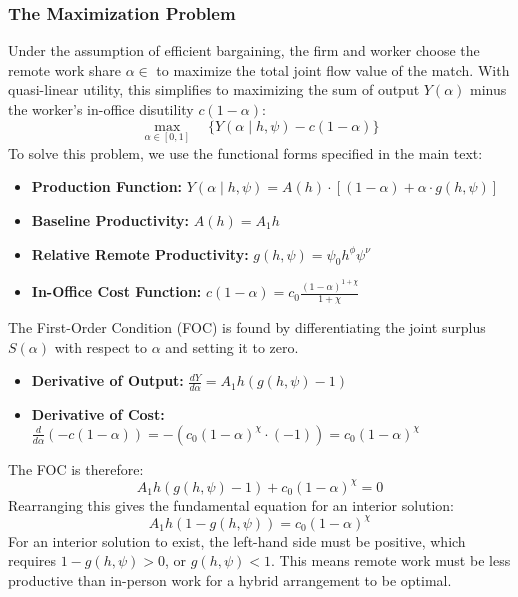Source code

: \documentclass[
  11pt,
  letterpaper,
  DIV=11,
  numbers=noendperiod]{scrartcl}
\providecommand{\tightlist}{%
  \setlength{\itemsep}{0pt}\setlength{\parskip}{0pt}}\usepackage{longtable,booktabs,array}
\begin{document}
\subsubsection{The Maximization Problem}\label{the-maximization-problem}

Under the assumption of efficient bargaining, the firm and worker choose
the remote work share \(\alpha \in\) to maximize the total joint flow
value of the match. With quasi-linear utility, this simplifies to
maximizing the sum of output \(Y(\alpha)\) minus the worker's in-office
disutility \(c(1-\alpha)\): \[
\max_{\alpha \in [0,1]} \quad \Big\{Y(\alpha \mid h, \psi) - c(1-\alpha)\Big\}
\] To solve this problem, we use the functional forms specified in the
main text:

\begin{itemize}
\tightlist
\item
  \textbf{Production Function:}
  \(Y(\alpha \mid h, \psi) = A(h) \cdot \left[(1 - \alpha) + \alpha \cdot g(h, \psi)\right]\)
\item
  \textbf{Baseline Productivity:} \(A(h) = A_1 h\)
\item
  \textbf{Relative Remote Productivity:}
  \(g(h, \psi) = \psi_0 h^{\phi} \psi^{\nu}\)
\item
  \textbf{In-Office Cost Function:}
  \(c(1-\alpha) = c_0 \frac{(1-\alpha)^{1+\chi}}{1+\chi}\)
\end{itemize}

The First-Order Condition (FOC) is found by differentiating the joint
surplus \(S(\alpha)\) with respect to \(\alpha\) and setting it to zero.

\begin{itemize}
\tightlist
\item
  \textbf{Derivative of Output:}
  \(\frac{dY}{d\alpha} = A_1 h (g(h, \psi) - 1)\)
\item
  \textbf{Derivative of Cost:}
  \(\frac{d}{d\alpha} \left( -c(1-\alpha) \right) = - \left( c_0(1-\alpha)^\chi \cdot (-1) \right) = c_0(1-\alpha)^\chi\)
\end{itemize}

The FOC is therefore: \[
A_1 h (g(h, \psi) - 1) + c_0(1-\alpha)^{\chi} = 0
\] Rearranging this gives the fundamental equation for an interior
solution: \[
A_1 h (1 - g(h, \psi)) = c_0(1-\alpha)^{\chi}
\] For an interior solution to exist, the left-hand side must be
positive, which requires \(1 - g(h, \psi) > 0\), or \(g(h, \psi) < 1\).
This means remote work must be less productive than in-person work for a
hybrid arrangement to be optimal.
\end{document}
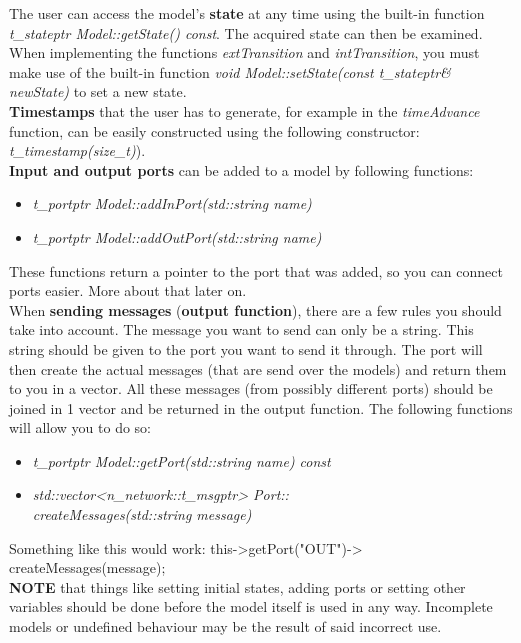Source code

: The user can access the model's \textbf{state} at any time using the built-in function \textsl{t\_stateptr Model::getState() const}. The acquired state can then be examined. When implementing the functions \textsl{extTransition} and \textsl{intTransition}, you must make use of the built-in function \textsl{void Model::setState(const t\_stateptr\& newState)} to set a new state.\\

\textbf{Timestamps} that the user has to generate, for example in the \textsl{timeAdvance} function, can be easily constructed using the following constructor:\\ \textsl{t\_timestamp(size\_t)}).\\

\textbf{Input and output ports} can be added to a model by following functions:
\begin{itemize}
	\item \textsl{t\_portptr Model::addInPort(std::string name)}
	\item \textsl{t\_portptr Model::addOutPort(std::string name)}
\end{itemize}
These functions return a pointer to the port that was added, so you can connect ports easier. More about that later on. \\

When \textbf{sending messages} (\textbf{output function}), there are a few rules you should take into account. The message you want to send can only be a string. This string should be given to the port you want to send it through. The port will then create the actual messages (that are send over the models) and return them to you in a vector. All these messages (from possibly different ports) should be joined in 1 vector and be returned in the output function. The following functions will allow you to do so:
\begin{itemize}
	\item \textsl{t\_portptr Model::getPort(std::string name) const}
	\item \textsl{std::vector{\textless}n\_network::t\_msgptr{\textgreater} Port:: \\createMessages(std::string message)}
\end{itemize} 
Something like this would work: this-{\textgreater}getPort("OUT")-{\textgreater} \\createMessages(message); \\

\textbf{NOTE} that things like setting initial states, adding ports or setting other variables should be done before the model itself is used in any way. Incomplete models or undefined behaviour may be the result of said incorrect use.

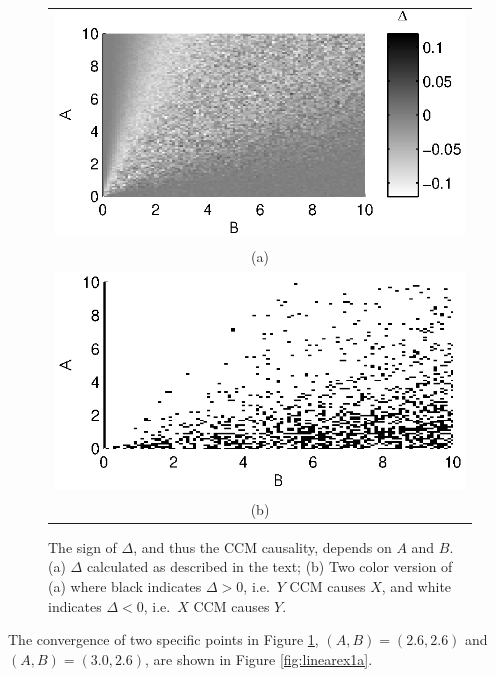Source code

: \documentclass[a4paper,11pt,twocolumn]{article}
\begin{document}
\begin{figure}[ht]
\begin{tabular}[ht]{c}
\includegraphics[scale=0.9]{LinearEx.eps} \\
(a) \\
\includegraphics[scale=0.9]{LinearEx3Color.eps} \\
(b)
\end{tabular}
\caption{The sign of $\Delta$, and thus the CCM causality, depends on $A$ and $B$. (a) $\Delta$ calculated as described in the text; (b) Two color version of (a) where black indicates $\Delta>0$, i.e.\ $Y$ CCM causes $X$, and white indicates $\Delta<0$, i.e.\ $X$ CCM causes $Y$.}
\label{fig:linearex1}
\end{figure}
The convergence of two specific points in Figure \ref{fig:linearex1}, $(A,B) = (2.6,2.6)$ and $(A,B)=(3.0,2.6)$, are shown in Figure \ref{fig:linearex1a}.
\end{document}
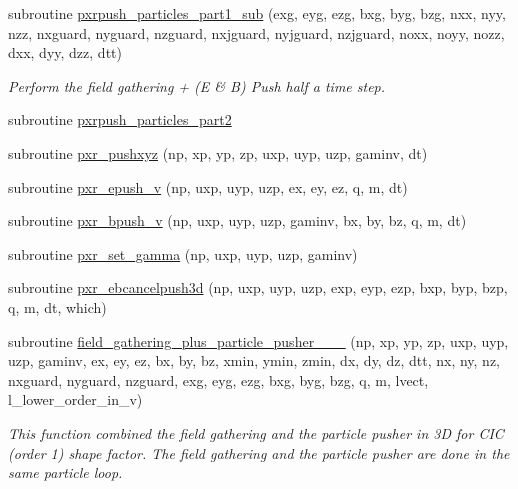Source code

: \begin{DoxyCompactItemize}
subroutine \hyperlink{particles__push_8_f90_a118ee5e2cb33e26a0bdd1db0f93a7fdd}{pxrpush\+\_\+particles\+\_\+part1\+\_\+sub} (exg, eyg, ezg, bxg, byg, bzg, nxx, nyy, nzz, nxguard, nyguard, nzguard, nxjguard, nyjguard, nzjguard, noxx, noyy, nozz, dxx, dyy, dzz, dtt)
\begin{DoxyCompactList}\small\item\em Perform the field gathering + (E \& B) Push half a time step. \end{DoxyCompactList}\item 
subroutine \hyperlink{particles__push_8_f90_ab65aba49863198b09c221d6bf6a8f6bc}{pxrpush\+\_\+particles\+\_\+part2}
\item 
subroutine \hyperlink{particles__push_8_f90_aa77ade6c16b80186ff4ba5e899c70848}{pxr\+\_\+pushxyz} (np, xp, yp, zp, uxp, uyp, uzp, gaminv, dt)
\item 
subroutine \hyperlink{particles__push_8_f90_ad3b68e848193f6e2e6adb95490c79ea3}{pxr\+\_\+epush\+\_\+v} (np, uxp, uyp, uzp, ex, ey, ez, q, m, dt)
\item 
subroutine \hyperlink{particles__push_8_f90_a7ea5e15ca81ac196298e046dec12e3b9}{pxr\+\_\+bpush\+\_\+v} (np, uxp, uyp, uzp, gaminv, bx, by, bz, q, m, dt)
\item 
subroutine \hyperlink{particles__push_8_f90_ad4471b8d19a27dc1e15683c68c2452d2}{pxr\+\_\+set\+\_\+gamma} (np, uxp, uyp, uzp, gaminv)
\item 
subroutine \hyperlink{particles__push_8_f90_a33af2f46aea122dab559b97c7de2f5f5}{pxr\+\_\+ebcancelpush3d} (np, uxp, uyp, uzp, exp, eyp, ezp, bxp, byp, bzp, q, m, dt, which)
\item 
subroutine \hyperlink{particles__push_8_f90_af9cba768132f6e7e5d6a39108c2c4118}{field\+\_\+gathering\+\_\+plus\+\_\+particle\+\_\+pusher\+\_\+\_\+\_} (np, xp, yp, zp, uxp, uyp, uzp, gaminv,                                                                                                                                                   ex, ey, ez, bx, by, bz, xmin, ymin, zmin,                                                                                                                                                           dx, dy, dz, dtt, nx, ny, nz, nxguard, nyguard, nzguard,                                                                                                                                                   exg, eyg, ezg, bxg, byg, bzg, q, m, lvect, l\+\_\+lower\+\_\+order\+\_\+in\+\_\+v)
\begin{DoxyCompactList}\small\item\em This function combined the field gathering and the particle pusher in 3D for C\+IC (order 1) shape factor. The field gathering and the particle pusher are done in the same particle loop. \end{DoxyCompactList}\item 

\end{DoxyCompactItemize}
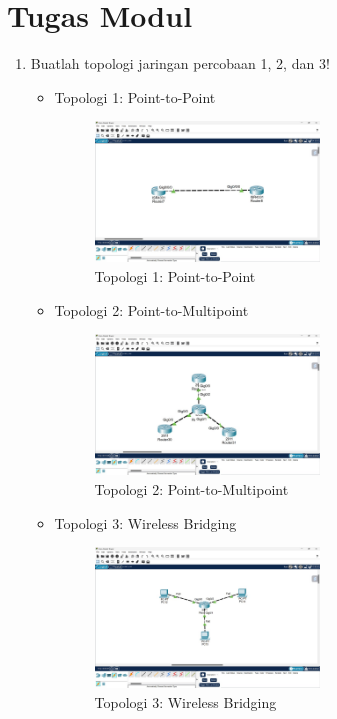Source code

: \section*{Tugas Modul} %
\begin{enumerate}
  \item Buatlah topologi jaringan percobaan 1, 2, dan 3!
  
  \begin{itemize}
      \item Topologi 1: Point-to-Point
      \begin{figure}[H]
          \centering
          \includegraphics[width=0.6\textwidth]{img/point-point.jpeg}
          \caption{Topologi 1: Point-to-Point}
          \label{fig:topo1}
      \end{figure}
      \item Topologi 2: Point-to-Multipoint
      \begin{figure}[H]
          \centering
          \includegraphics[width=0.6\textwidth]{img/point-multipoint.jpeg}
          \caption{Topologi 2: Point-to-Multipoint}
          \label{fig:topo2}
      \end{figure}
      \item Topologi 3: Wireless Bridging
      \begin{figure}[H]
          \centering
          \includegraphics[width=0.6\textwidth]{img/wireless-bridging.jpeg}
          \caption{Topologi 3: Wireless Bridging}
          \label{fig:topo3}
      \end{figure}
  \end{itemize}


\end{enumerate}
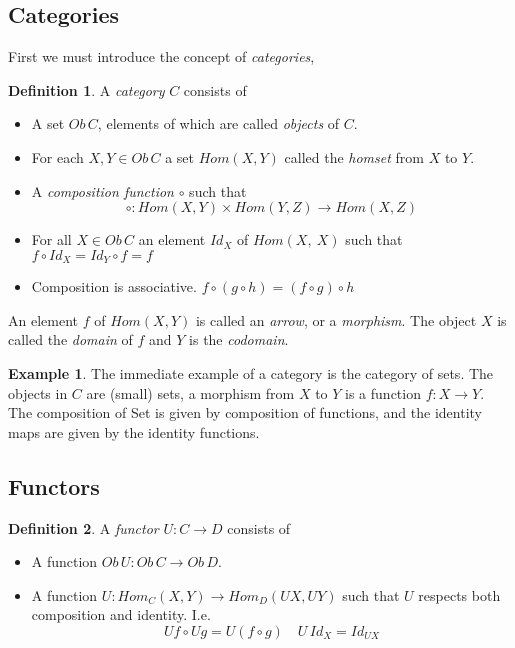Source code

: \documentclass[a4paper,10pt]{article}
\theoremstyle{definition}
\newtheorem{definition}{Definition}[section]
\newtheorem{example}{Example}[section]
\begin{document}
\subsection{Categories}
First we must introduce the concept of \textit{categories},

\begin{definition}
    A \textit{category} $C$ consists of
    \begin{itemize}
        \item A set $Ob\,C$, elements of which are called \textit{objects} of $C$.
        \item For each $X, Y \in Ob\,C$
            a set $Hom(X,Y)$ called the \textit{homset} from $X$ to $Y$.
        \item A \textit{composition function} $\circ$ such that
            \begin{equation}
                \circ : Hom(X,Y) \times Hom(Y,Z) \rightarrow Hom(X,Z)
            \end{equation}
        \item For all $X \in Ob\,C$ an element $Id_X$ of $Hom(X,\ X)$
            such that $f \circ Id_X = Id_Y \circ f = f$
        \item Composition is associative.  $f \circ (g \circ h) = (f \circ g) \circ h$
    \end{itemize}
\end{definition}

\par
An element $f$ of $Hom(X,Y)$ is called an \textit{arrow},
or a \textit{morphism}. The object $X$ is called the \textit{domain} of $f$ and $Y$ is
the \textit{codomain}.\\

\begin{example}
    The immediate example of a category is the category of sets.
    The objects in $C$ are (small) sets,
    a morphism from $X$ to $Y$ is a function $f : X \rightarrow Y$.
    The composition of Set is given by composition of functions,
    and the identity maps are given by the identity functions.
\end{example}

\subsection{Functors}
\begin{definition}
    A \textit{functor} $U : C \rightarrow D$ consists of
    \begin{itemize}
        \item A function $Ob\,U : Ob\,C \rightarrow Ob\,D$.
        \item A function $U : Hom_C(X,Y) \rightarrow Hom_D(UX, UY)$
            such that $U$ respects both composition and identity.
            I.e.
            \begin{equation}
                Uf \circ Ug = U(f \circ g) \quad U\,Id_X = Id_{UX}
            \end{equation}
    \end{itemize}
\end{definition}
\end{document}
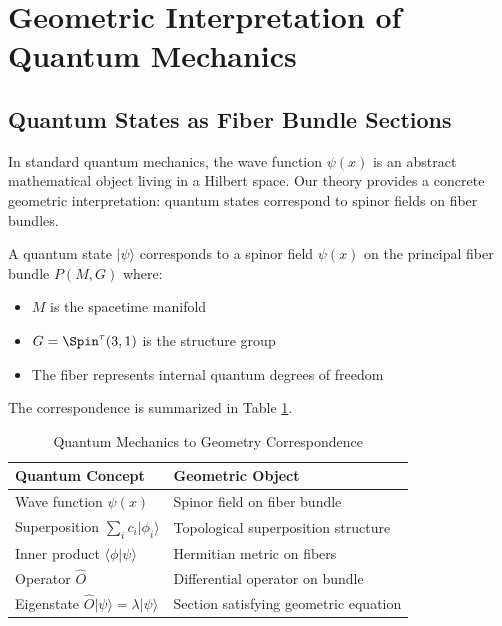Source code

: \section{Geometric Interpretation of Quantum Mechanics}
\label{sec:quantum}

\subsection{Quantum States as Fiber Bundle Sections}

In standard quantum mechanics, the wave function $\psi(x)$ is an abstract mathematical object living in a Hilbert space. Our theory provides a concrete geometric interpretation: quantum states correspond to spinor fields on fiber bundles.

\begin{definition}
A quantum state $|\psi\rangle$ corresponds to a spinor field $\psi(x)$ on the principal fiber bundle $P(M, G)$ where:
\begin{itemize}
    \item $M$ is the spacetime manifold
    \item $G = \Spin^\tau(3,1)$ is the structure group
    \item The fiber represents internal quantum degrees of freedom
\end{itemize}
\end{definition}

The correspondence is summarized in Table \ref{tab:quantum_correspondence}.

\begin{table}[htbp]
\centering
\caption{Quantum Mechanics to Geometry Correspondence}
\label{tab:quantum_correspondence}
\begin{tabular}{ll}
\toprule
\textbf{Quantum Concept} & \textbf{Geometric Object} \\
\midrule
Wave function $\psi(x)$ & Spinor field on fiber bundle \\
Superposition $\sum_i c_i |\phi_i\rangle$ & Topological superposition structure \\
Inner product $\langle\phi|\psi\rangle$ & Hermitian metric on fibers \\
Operator $\hat{O}$ & Differential operator on bundle \\
Eigenstate $\hat{O}|\psi\rangle = \lambda|\psi\rangle$ & Section satisfying geometric equation \\
\bottomrule
\end{tabular}
\end{table}

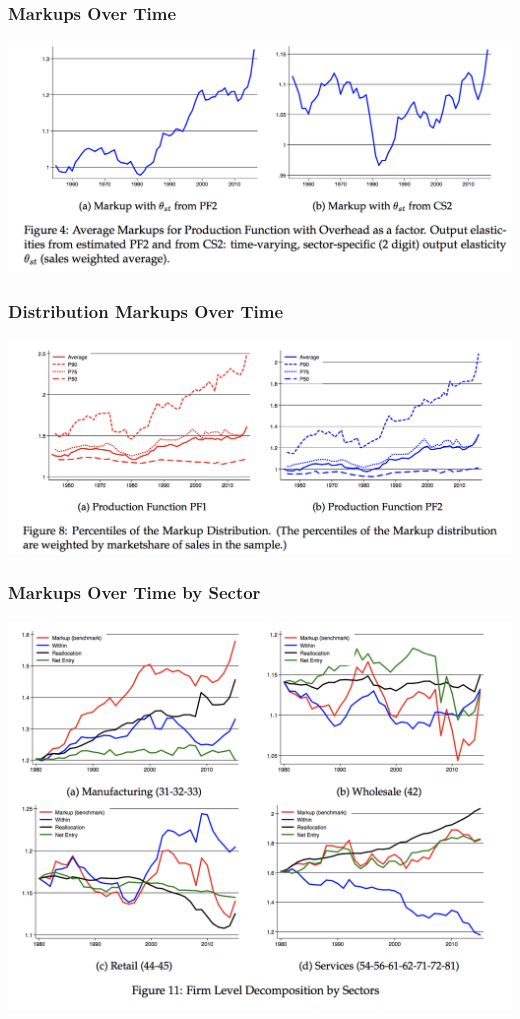 \documentclass[11pt, aspectratio=169]{beamer}
\begin{document}
\begin{frame}[c]\frametitle{Markups Over Time}
    \centering
    \includegraphics[scale=.7]{DLE4.png}

\end{frame}

\begin{frame}[c]\frametitle{Distribution Markups Over Time}
    \centering
    \includegraphics[scale=.7]{DLE8.png}

\end{frame}

\begin{frame}[c]\frametitle{Markups Over Time by Sector}
    \centering
    \includegraphics[scale=.5]{DLE11.png}

\end{frame}
\end{document}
++++++
__Work required__: Give back exactly, and solely, the section of the data above bounded by the line containing "hybrid arrangement to be optimal." and the line containing "These functions return", both bounding lines included and pictures omitted.

__Response box__:
hybrid arrangement to be optimal.
\end{document}
Source code

: The user can access the model's \textbf{state} at any time using the built-in function \textsl{t\_stateptr Model::getState() const}. The acquired state can then be examined. When implementing the functions \textsl{extTransition} and \textsl{intTransition}, you must make use of the built-in function \textsl{void Model::setState(const t\_stateptr\& newState)} to set a new state.\\

\textbf{Timestamps} that the user has to generate, for example in the \textsl{timeAdvance} function, can be easily constructed using the following constructor:\\ \textsl{t\_timestamp(size\_t)}).\\

\textbf{Input and output ports} can be added to a model by following functions:
\begin{itemize}
	\item \textsl{t\_portptr Model::addInPort(std::string name)}
	\item \textsl{t\_portptr Model::addOutPort(std::string name)}
\end{itemize}
These functions return a pointer to the port that was added, so you can connect ports easier. More about that later on. \\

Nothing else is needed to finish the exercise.